:: Data in this exercise ::
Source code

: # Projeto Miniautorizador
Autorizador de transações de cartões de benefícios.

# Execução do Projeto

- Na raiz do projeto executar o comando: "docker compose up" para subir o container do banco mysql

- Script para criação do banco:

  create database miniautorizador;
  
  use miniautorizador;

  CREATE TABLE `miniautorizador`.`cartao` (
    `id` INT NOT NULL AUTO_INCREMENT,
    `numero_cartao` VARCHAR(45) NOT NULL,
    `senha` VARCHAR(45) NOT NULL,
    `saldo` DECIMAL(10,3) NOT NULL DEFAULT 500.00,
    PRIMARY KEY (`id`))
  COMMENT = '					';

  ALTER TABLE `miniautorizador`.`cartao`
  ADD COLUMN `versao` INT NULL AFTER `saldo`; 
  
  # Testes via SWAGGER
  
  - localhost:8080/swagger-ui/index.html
:::
_Task description_
Would you return the full set of entries, unchanged in every detail?

_Completed exercise_
Source code

: # Projeto Miniautorizador
Autorizador de transações de cartões de benefícios.

# Execução do Projeto

- Na raiz do projeto executar o comando: "docker compose up" para subir o container do banco mysql

- Script para criação do banco:

  create database miniautorizador;
  
  use miniautorizador;

  CREATE TABLE `miniautorizador`.`cartao` (
    `id` INT NOT NULL AUTO_INCREMENT,
    `numero_cartao` VARCHAR(45) NOT NULL,
    `senha` VARCHAR(45) NOT NULL,
    `saldo` DECIMAL(10,3) NOT NULL DEFAULT 500.00,
    PRIMARY KEY (`id`))
  COMMENT = '					';

  ALTER TABLE `miniautorizador`.`cartao`
  ADD COLUMN `versao` INT NULL AFTER `saldo`; 
  
  # Testes via SWAGGER
  
  - localhost:8080/swagger-ui/index.html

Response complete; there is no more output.